Abacus.AI generates the following evaluation metrics, and the user can select their preferred metrics to determine which combination performs best.
BLEU score
The BLEU (Bilingual Evaluation of Alternatives) score is a commonly used automated assessment metric that is primarily used to assess the quality of machine translations. It aims to provide a quantitative measure of translation quality that is highly correlated with human scores.
The BLEU score derives a score by comparing a candidate translation (the translation output by the machine) with one or more reference translations (human-generated translations) and calculating the degree of n-gram overlap between the candidate and reference translations.
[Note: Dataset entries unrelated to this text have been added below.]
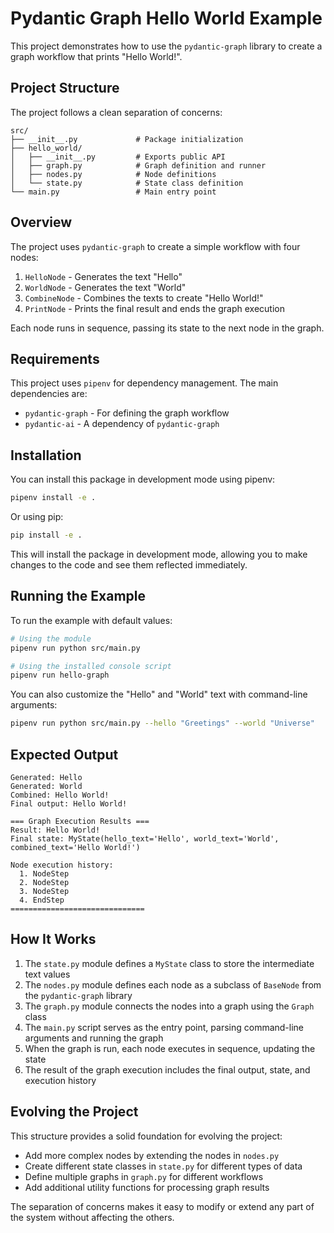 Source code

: # Pydantic Graph Hello World Example

This project demonstrates how to use the `pydantic-graph` library to create a graph workflow that prints "Hello World!".

## Project Structure

The project follows a clean separation of concerns:

```
src/
├── __init__.py             # Package initialization
├── hello_world/
│   ├── __init__.py         # Exports public API
│   ├── graph.py            # Graph definition and runner
│   ├── nodes.py            # Node definitions
│   └── state.py            # State class definition
└── main.py                 # Main entry point
```

## Overview

The project uses `pydantic-graph` to create a simple workflow with four nodes:

1. `HelloNode` - Generates the text "Hello"
2. `WorldNode` - Generates the text "World"
3. `CombineNode` - Combines the texts to create "Hello World!"
4. `PrintNode` - Prints the final result and ends the graph execution

Each node runs in sequence, passing its state to the next node in the graph.

## Requirements

This project uses `pipenv` for dependency management. The main dependencies are:

- `pydantic-graph` - For defining the graph workflow
- `pydantic-ai` - A dependency of `pydantic-graph`

## Installation

You can install this package in development mode using pipenv:

```bash
pipenv install -e .
```

Or using pip:

```bash
pip install -e .
```

This will install the package in development mode, allowing you to make changes to the code and see them reflected immediately.

## Running the Example

To run the example with default values:

```bash
# Using the module
pipenv run python src/main.py

# Using the installed console script
pipenv run hello-graph
```

You can also customize the "Hello" and "World" text with command-line arguments:

```bash
pipenv run python src/main.py --hello "Greetings" --world "Universe"
```

## Expected Output

```
Generated: Hello
Generated: World
Combined: Hello World!
Final output: Hello World!

=== Graph Execution Results ===
Result: Hello World!
Final state: MyState(hello_text='Hello', world_text='World', combined_text='Hello World!')

Node execution history:
  1. NodeStep
  2. NodeStep
  3. NodeStep
  4. EndStep
==============================
```

## How It Works

1. The `state.py` module defines a `MyState` class to store the intermediate text values
2. The `nodes.py` module defines each node as a subclass of `BaseNode` from the `pydantic-graph` library
3. The `graph.py` module connects the nodes into a graph using the `Graph` class
4. The `main.py` script serves as the entry point, parsing command-line arguments and running the graph
5. When the graph is run, each node executes in sequence, updating the state
6. The result of the graph execution includes the final output, state, and execution history

## Evolving the Project

This structure provides a solid foundation for evolving the project:

- Add more complex nodes by extending the nodes in `nodes.py`
- Create different state classes in `state.py` for different types of data
- Define multiple graphs in `graph.py` for different workflows
- Add additional utility functions for processing graph results

The separation of concerns makes it easy to modify or extend any part of the system without affecting the others.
Specifically, it evaluates how accurately the n-gram (i.e., a sequence of n words) in the candidate translation matches that in the reference translation.
METEOR score
The METEOR (Metrics for Evaluating Explicitly Ordered Translations) score is another automatic evaluation metric commonly used to assess the quality of machine translations. It is designed to compensate for some of the shortcomings of other evaluation metrics such as BLEU, in particular by introducing explicit word order matching and taking into account synonyms and prosody.
BERT Score
The BERT score is an automated evaluation metric designed to assess the quality of text generation. The score is derived by calculating the similarity between each Token in the candidate and reference sentences. Unlike exact matching, this metric utilizes contextual embedding to determine Token similarity.
ROUGE score
The ROUGE (Recall-Oriented Alternatives for Summarization Evaluation) scores are a set of automated evaluation metrics commonly used in natural language processing and text summarization. Originally, these metrics were designed to assess the quality of text summarization systems, but they are now widely used in other areas such as machine translation and text generation.
The ROUGE score measures the quality of the generated text (e.g., a summary or translation) by comparing it to one or more reference texts (usually human-generated summaries or translations). It primarily measures the n-gram (i.e., a sequence of n words) and the degree of overlap of word sequences between the candidate text and the reference text.
Each of these scores ranges from 0 to 1, with higher scores indicating better model performance. With Abacus.AI, you can experiment with multiple models and metrics to quickly find the one that works best with your data and your specific application.